**Activity:**
Go through the data below and return each line where the string "from" occurs.

**Entries supplied:**
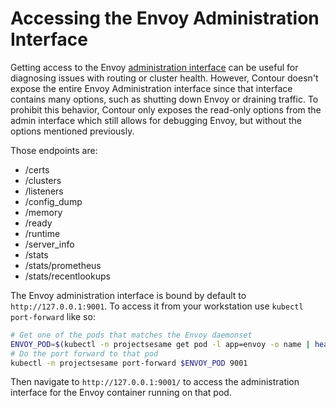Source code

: # Accessing the Envoy Administration Interface

Getting access to the Envoy [administration interface][1] can be useful for diagnosing issues with routing or cluster health.
However, Contour doesn't expose the entire Envoy Administration interface since that interface contains many options, such as shutting down Envoy or draining traffic.
To prohibit this behavior, Contour only exposes the read-only options from the admin interface which still allows for debugging Envoy, but without the options mentioned previously. 

Those endpoints are:
  - /certs
  - /clusters
  - /listeners
  - /config_dump
  - /memory
  - /ready
  - /runtime
  - /server_info
  - /stats
  - /stats/prometheus
  - /stats/recentlookups

The Envoy administration interface is bound by default to `http://127.0.0.1:9001`.
To access it from your workstation use `kubectl port-forward` like so:

```sh
# Get one of the pods that matches the Envoy daemonset
ENVOY_POD=$(kubectl -n projectsesame get pod -l app=envoy -o name | head -1)
# Do the port forward to that pod
kubectl -n projectsesame port-forward $ENVOY_POD 9001
```

Then navigate to `http://127.0.0.1:9001/` to access the administration interface for the Envoy container running on that pod.

[1]: https://www.envoyproxy.io/docs/envoy/latest/operations/admin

**Solution:**
To prohibit this behavior, Contour only exposes the read-only options from the admin interface which still allows for debugging Envoy, but without the options mentioned previously. 
To access it from your workstation use `kubectl port-forward` like so:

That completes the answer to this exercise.